フランス北部のアルデンヌ地方の地下400メートルに、ダブルショーと呼ばれる巨大な検出器が設置されています。この装置は、目に見えない非常に小さな素粒子を捉えるために作られました。
近くにあるショー原子力発電所の2基の原子炉が17.2日間にわたって完全に停止した際、地下のセンサーは監視を続けました。その静かな期間中に、装置は約100回の小さな光の点滅を記録しました。これは「反ニュートリノ」と呼ばれる素粒子です。稼働を停止した原子力施設からこの素粒子が放出されていることを直接測定したのは、世界で初めてのことです。
反ニュートリノは宇宙で最も小さく、物質を通り抜ける性質を持っています。原子炉が動いている時は大量に放出されますが、停止した後も、残された放射性物質が崩壊を続けるため、わずかな量の素粒子が放出され続けます。このかすかな信号を捉えることは非常に困難でした。

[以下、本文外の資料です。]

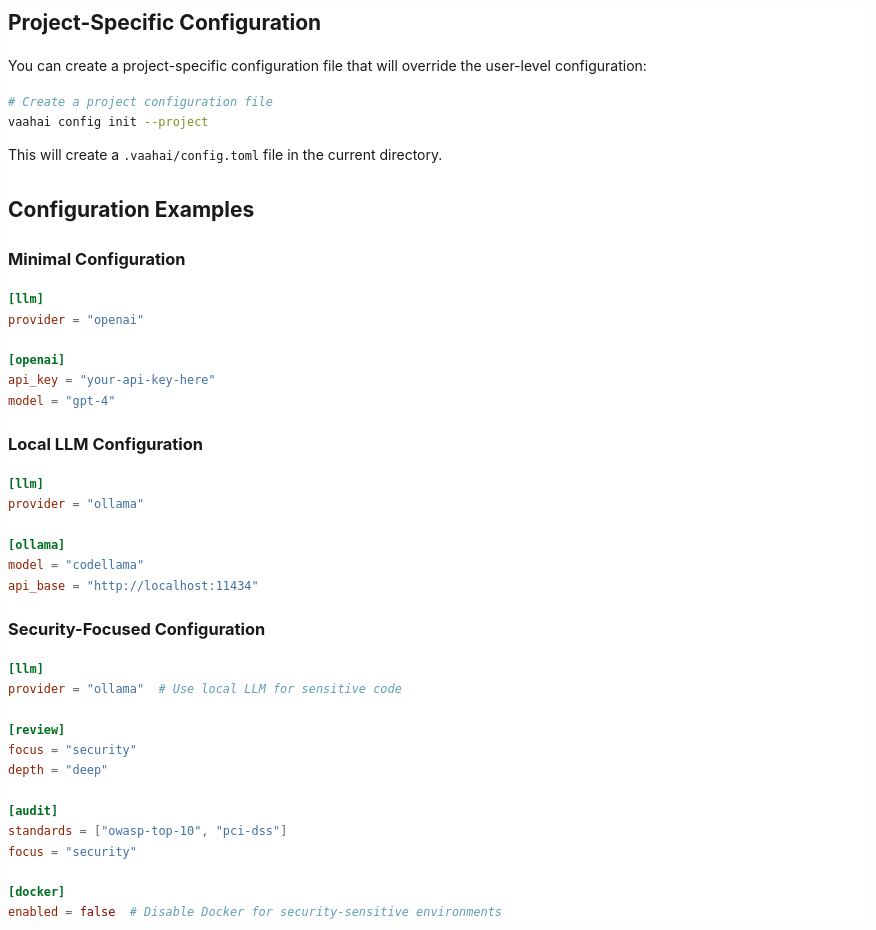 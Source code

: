 ## Project-Specific Configuration

You can create a project-specific configuration file that will override the user-level configuration:

```bash
# Create a project configuration file
vaahai config init --project
```

This will create a `.vaahai/config.toml` file in the current directory.

## Configuration Examples

### Minimal Configuration

```toml
[llm]
provider = "openai"

[openai]
api_key = "your-api-key-here"
model = "gpt-4"
```

### Local LLM Configuration

```toml
[llm]
provider = "ollama"

[ollama]
model = "codellama"
api_base = "http://localhost:11434"
```

### Security-Focused Configuration

```toml
[llm]
provider = "ollama"  # Use local LLM for sensitive code

[review]
focus = "security"
depth = "deep"

[audit]
standards = ["owasp-top-10", "pci-dss"]
focus = "security"

[docker]
enabled = false  # Disable Docker for security-sensitive environments
```
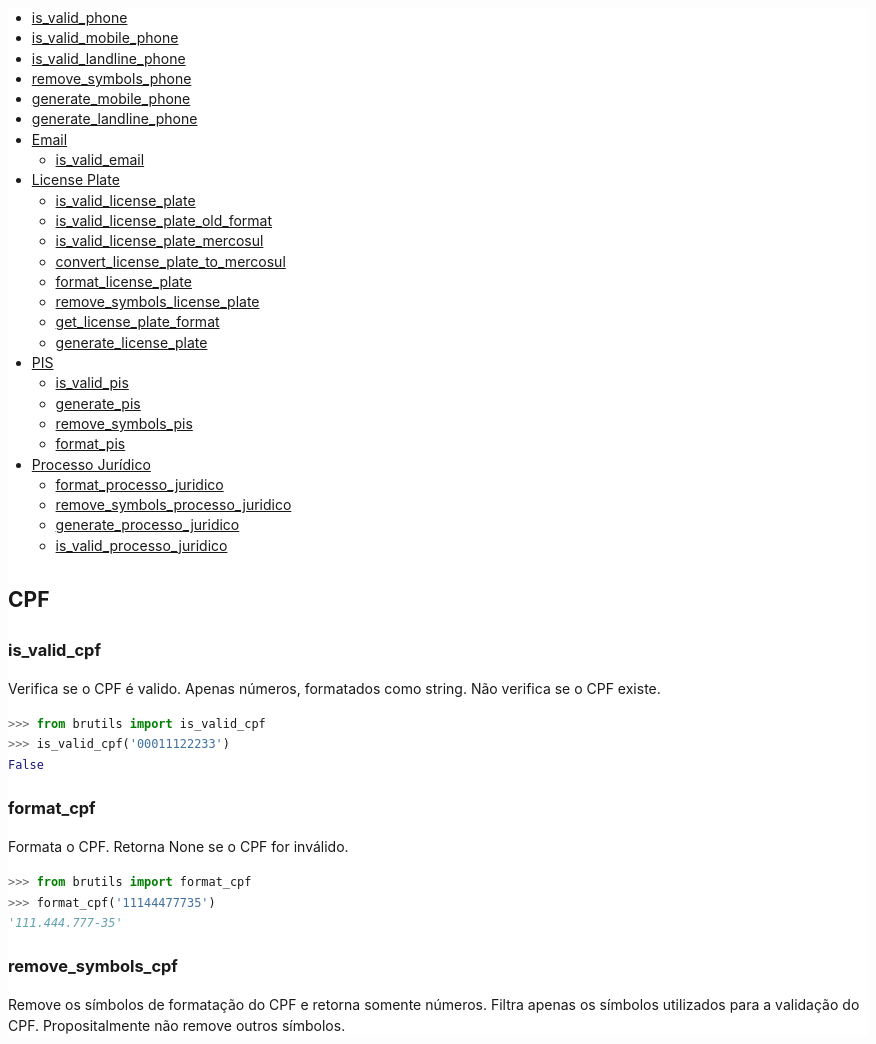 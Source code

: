   - [is_valid_phone](#is_valid_phone)
  - [is_valid_mobile_phone](#is_valid_mobile_phone)
  - [is_valid_landline_phone](#is_valid_landline_phone)
  - [remove_symbols_phone](#remove_symbols_phone)
  - [generate_mobile_phone](#generate_mobile_phone)
  - [generate_landline_phone](#generate_landline_phone)
- [Email](#email)
  - [is_valid_email](#is_valid_email)
- [License Plate](#license_plate)
  - [is_valid_license_plate](#is_valid_license_plate)
  - [is_valid_license_plate_old_format](#is_valid_license_plate_old_format)
  - [is_valid_license_plate_mercosul](#is_valid_license_plate_mercosul)
  - [convert_license_plate_to_mercosul](#convert_license_plate_to_mercosul)
  - [format_license_plate](#format_license_plate)
  - [remove\_symbols\_license\_plate](#remove_symbols_license_plate)
  - [get_license_plate_format](#get_license_plate_format)
  - [generate_license_plate](#generate_license_plate)
- [PIS](#pis)
  - [is_valid_pis](#is_valid_pis)
  - [generate_pis](#generate_pis)
  - [remove_symbols_pis](#remove_symbols_pis)
  - [format_pis](#format_pis)
- [Processo Jurídico](#processo-jurídico)
  - [format_processo_juridico](#format_processo_juridico)
  - [remove\_symbols\_processo\_juridico](#remove_symbols_processo_juridico)
  - [generate_processo_juridico](#generate_processo_juridico)
  - [is_valid_processo_juridico](#is_valid_processo_juridico)

## CPF

### is_valid_cpf

Verifica se o CPF é valido. Apenas números, formatados como string. Não verifica se o CPF existe.

```python
>>> from brutils import is_valid_cpf
>>> is_valid_cpf('00011122233')
False
```

### format_cpf

Formata o CPF. Retorna None se o CPF for inválido.

```python
>>> from brutils import format_cpf
>>> format_cpf('11144477735')
'111.444.777-35'
```

### remove_symbols_cpf

Remove os símbolos de formatação do CPF e retorna somente números. Filtra apenas os símbolos
utilizados para a validação do CPF. Propositalmente não remove outros símbolos.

ドイツのマックス・プランク核物理学研究所のアンソニー・オニヨン博士らの研究チームは、長年にわたる分析技術によってこの検出に成功しました。この成果は2026年8月に学術誌に発表され、理論的な予測とほぼ一致する結果が得られました。
反ニュートリノは遮ることができないため、この技術を使えば、外部から原子炉の内部の状態を監視することができます。将来、核物質が軍事目的に転用されていないかを検査するための重要な技術として期待されています。